### Dataset entries

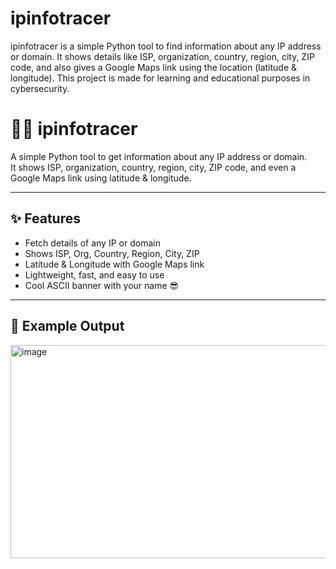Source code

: # ipinfotracer
ipinfotracer is a simple Python tool to find information about any IP address or domain. It shows details like ISP, organization, country, region, city, ZIP code, and also gives a Google Maps link using the location (latitude &amp; longitude).  This project is made for learning and educational purposes in cybersecurity.
# 🕵️‍♂️ ipinfotracer

A simple Python tool to get information about any IP address or domain.  
It shows ISP, organization, country, region, city, ZIP code, and even a Google Maps link using latitude & longitude.  

---

## ✨ Features
- Fetch details of any IP or domain
- Shows ISP, Org, Country, Region, City, ZIP
- Latitude & Longitude with Google Maps link
- Lightweight, fast, and easy to use
- Cool ASCII banner with your name 😎

---

## 📸 Example Output
<img width="618" height="341" alt="image" src="https://github.com/user-attachments/assets/e53390e2-87d7-4b81-9d49-0f37d7a2b2c7" />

######

§ **Work order**
One number makes up the answer: the number of lines among the entries that include the word "simple".

§ **Result of the task**
2